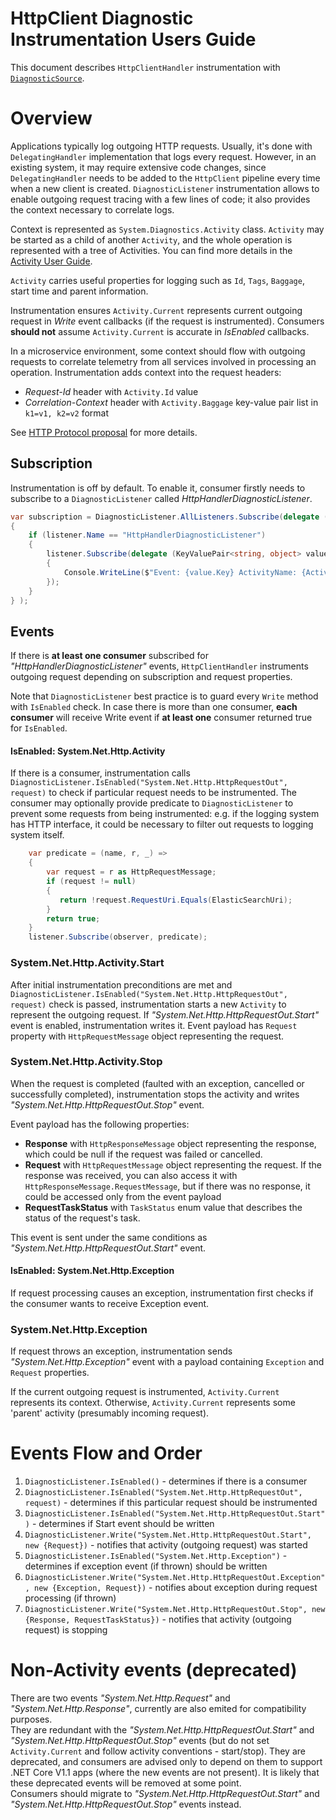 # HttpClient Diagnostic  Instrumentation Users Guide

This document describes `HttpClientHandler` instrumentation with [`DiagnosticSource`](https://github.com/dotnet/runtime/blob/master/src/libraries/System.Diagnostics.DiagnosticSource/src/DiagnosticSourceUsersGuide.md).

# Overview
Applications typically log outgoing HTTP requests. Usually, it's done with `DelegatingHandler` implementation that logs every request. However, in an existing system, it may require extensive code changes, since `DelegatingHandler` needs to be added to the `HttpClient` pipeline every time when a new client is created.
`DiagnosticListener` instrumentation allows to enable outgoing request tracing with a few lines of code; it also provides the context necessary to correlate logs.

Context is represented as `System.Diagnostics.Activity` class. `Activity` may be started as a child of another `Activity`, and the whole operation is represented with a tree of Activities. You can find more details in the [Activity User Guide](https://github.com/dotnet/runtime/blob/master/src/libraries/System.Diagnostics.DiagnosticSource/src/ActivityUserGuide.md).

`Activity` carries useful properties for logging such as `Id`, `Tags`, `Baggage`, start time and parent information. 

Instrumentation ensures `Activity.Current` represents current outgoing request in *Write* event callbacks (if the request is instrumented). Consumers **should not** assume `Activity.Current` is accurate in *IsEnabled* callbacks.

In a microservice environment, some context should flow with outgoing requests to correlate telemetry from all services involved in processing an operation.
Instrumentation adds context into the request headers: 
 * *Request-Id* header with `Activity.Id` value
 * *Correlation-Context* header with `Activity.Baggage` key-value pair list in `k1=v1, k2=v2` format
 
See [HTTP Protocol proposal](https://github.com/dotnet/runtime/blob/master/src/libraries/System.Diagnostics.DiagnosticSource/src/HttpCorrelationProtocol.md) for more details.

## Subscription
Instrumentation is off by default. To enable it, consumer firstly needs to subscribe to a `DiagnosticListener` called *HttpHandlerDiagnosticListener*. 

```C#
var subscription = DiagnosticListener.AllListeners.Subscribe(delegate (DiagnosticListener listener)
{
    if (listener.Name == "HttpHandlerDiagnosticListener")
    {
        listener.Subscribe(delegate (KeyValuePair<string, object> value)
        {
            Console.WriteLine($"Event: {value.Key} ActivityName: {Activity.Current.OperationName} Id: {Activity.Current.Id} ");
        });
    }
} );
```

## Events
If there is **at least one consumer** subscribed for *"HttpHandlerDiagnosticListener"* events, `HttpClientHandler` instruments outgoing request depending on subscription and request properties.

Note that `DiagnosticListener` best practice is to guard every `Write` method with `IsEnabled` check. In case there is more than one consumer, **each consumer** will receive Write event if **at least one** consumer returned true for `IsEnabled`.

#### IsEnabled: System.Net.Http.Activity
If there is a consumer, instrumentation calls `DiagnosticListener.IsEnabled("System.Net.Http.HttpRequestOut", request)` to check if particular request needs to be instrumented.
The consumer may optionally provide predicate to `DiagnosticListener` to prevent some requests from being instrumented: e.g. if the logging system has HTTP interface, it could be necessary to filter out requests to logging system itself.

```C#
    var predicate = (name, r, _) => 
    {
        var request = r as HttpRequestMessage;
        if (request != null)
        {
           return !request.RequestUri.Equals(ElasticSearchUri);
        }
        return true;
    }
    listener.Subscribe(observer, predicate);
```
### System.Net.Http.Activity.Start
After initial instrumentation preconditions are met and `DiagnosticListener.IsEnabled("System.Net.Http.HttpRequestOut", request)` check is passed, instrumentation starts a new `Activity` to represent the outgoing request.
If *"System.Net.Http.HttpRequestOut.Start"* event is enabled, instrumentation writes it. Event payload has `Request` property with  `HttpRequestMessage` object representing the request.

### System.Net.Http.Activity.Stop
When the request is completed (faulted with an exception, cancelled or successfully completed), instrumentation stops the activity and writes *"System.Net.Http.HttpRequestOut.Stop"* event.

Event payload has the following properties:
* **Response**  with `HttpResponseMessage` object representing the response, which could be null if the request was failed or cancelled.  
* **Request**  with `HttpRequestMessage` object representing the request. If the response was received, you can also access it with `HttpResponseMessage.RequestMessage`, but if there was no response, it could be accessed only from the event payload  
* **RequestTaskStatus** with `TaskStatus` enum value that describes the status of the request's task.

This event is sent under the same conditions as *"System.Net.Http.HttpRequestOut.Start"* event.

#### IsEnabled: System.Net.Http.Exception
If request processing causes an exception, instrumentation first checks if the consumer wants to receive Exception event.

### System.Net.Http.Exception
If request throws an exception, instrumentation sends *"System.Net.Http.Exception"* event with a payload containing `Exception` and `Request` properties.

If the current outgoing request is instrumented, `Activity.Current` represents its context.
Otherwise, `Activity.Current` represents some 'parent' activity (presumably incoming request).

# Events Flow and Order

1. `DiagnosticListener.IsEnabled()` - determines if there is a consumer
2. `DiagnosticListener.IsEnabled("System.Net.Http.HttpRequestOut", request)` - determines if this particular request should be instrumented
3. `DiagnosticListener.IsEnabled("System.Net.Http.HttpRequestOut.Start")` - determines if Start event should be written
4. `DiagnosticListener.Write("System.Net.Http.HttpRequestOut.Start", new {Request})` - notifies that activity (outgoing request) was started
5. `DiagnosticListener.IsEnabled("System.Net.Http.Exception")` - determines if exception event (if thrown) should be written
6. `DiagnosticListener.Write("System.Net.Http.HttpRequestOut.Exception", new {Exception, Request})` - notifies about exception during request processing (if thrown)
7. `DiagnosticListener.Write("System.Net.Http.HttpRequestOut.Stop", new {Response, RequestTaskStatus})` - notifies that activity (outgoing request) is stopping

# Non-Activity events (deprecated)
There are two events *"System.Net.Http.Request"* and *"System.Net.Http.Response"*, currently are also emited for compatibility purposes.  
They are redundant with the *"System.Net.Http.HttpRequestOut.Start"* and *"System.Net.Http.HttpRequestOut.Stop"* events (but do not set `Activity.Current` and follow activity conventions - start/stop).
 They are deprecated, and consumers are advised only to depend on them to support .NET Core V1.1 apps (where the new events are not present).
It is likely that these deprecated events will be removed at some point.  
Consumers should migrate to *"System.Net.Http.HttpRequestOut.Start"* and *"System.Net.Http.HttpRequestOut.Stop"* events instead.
* * *
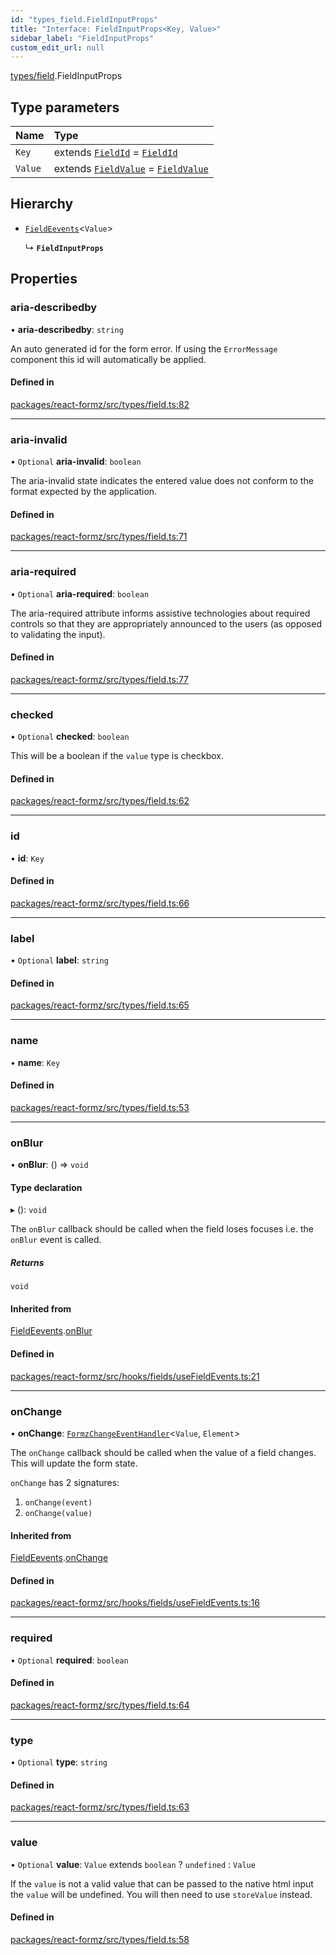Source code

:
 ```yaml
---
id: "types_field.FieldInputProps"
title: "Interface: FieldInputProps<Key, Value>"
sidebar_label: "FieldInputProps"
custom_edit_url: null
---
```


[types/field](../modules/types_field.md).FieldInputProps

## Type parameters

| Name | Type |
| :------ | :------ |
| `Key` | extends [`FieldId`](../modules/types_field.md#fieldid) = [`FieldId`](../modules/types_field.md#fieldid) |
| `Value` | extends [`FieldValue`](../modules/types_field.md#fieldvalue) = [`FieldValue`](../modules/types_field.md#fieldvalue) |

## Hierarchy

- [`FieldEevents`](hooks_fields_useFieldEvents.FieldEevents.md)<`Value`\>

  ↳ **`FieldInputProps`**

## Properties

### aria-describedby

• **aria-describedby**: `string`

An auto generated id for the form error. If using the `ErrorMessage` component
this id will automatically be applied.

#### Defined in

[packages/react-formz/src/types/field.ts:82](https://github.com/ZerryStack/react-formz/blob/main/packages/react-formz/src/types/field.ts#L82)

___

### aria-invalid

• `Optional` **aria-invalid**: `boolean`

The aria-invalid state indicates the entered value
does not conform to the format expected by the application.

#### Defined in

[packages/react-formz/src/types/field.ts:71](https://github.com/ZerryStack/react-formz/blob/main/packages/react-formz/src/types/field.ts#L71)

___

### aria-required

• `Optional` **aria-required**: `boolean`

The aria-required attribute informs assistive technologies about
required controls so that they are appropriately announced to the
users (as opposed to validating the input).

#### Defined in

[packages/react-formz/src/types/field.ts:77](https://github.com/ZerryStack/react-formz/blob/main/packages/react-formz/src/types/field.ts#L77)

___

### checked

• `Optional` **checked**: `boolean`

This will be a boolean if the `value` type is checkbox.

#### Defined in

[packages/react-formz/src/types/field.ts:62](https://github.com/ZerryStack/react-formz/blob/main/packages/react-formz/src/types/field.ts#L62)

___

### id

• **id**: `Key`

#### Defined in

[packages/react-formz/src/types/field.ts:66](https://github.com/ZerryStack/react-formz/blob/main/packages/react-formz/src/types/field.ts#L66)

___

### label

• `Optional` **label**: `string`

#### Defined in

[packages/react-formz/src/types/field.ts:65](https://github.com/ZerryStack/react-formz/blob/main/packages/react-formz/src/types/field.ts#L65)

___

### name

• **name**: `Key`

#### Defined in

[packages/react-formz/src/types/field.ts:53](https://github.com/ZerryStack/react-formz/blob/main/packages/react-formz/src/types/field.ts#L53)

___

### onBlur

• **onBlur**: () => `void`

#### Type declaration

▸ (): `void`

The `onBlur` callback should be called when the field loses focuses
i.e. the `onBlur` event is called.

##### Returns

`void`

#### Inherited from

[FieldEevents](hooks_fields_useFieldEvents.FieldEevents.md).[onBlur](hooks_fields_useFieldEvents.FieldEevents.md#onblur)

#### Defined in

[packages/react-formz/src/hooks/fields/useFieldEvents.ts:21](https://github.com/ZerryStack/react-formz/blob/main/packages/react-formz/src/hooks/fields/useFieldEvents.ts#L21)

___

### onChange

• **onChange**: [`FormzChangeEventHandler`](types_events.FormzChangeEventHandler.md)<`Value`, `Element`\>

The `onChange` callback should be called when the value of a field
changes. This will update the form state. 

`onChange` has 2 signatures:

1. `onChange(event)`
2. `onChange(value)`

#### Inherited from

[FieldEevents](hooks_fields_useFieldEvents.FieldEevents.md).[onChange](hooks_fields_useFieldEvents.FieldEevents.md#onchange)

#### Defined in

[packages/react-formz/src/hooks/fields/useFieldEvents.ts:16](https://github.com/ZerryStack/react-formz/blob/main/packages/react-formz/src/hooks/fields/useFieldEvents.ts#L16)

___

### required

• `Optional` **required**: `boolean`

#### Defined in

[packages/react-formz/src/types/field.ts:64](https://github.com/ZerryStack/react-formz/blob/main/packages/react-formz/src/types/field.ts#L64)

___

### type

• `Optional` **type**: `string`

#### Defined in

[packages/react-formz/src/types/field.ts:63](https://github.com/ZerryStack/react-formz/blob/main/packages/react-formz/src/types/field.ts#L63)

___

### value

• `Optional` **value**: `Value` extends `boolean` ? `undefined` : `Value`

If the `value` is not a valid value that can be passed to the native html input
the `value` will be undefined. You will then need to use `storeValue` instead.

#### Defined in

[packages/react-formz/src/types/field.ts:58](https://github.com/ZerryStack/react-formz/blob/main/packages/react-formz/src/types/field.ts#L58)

Task statement =
Which lines of the records above hold the word "least"? Copy each one out.

Task output =
If there is **at least one consumer** subscribed for *"HttpHandlerDiagnosticListener"* events, `HttpClientHandler` instruments outgoing request depending on subscription and request properties.
Note that `DiagnosticListener` best practice is to guard every `Write` method with `IsEnabled` check. In case there is more than one consumer, **each consumer** will receive Write event if **at least one** consumer returned true for `IsEnabled`.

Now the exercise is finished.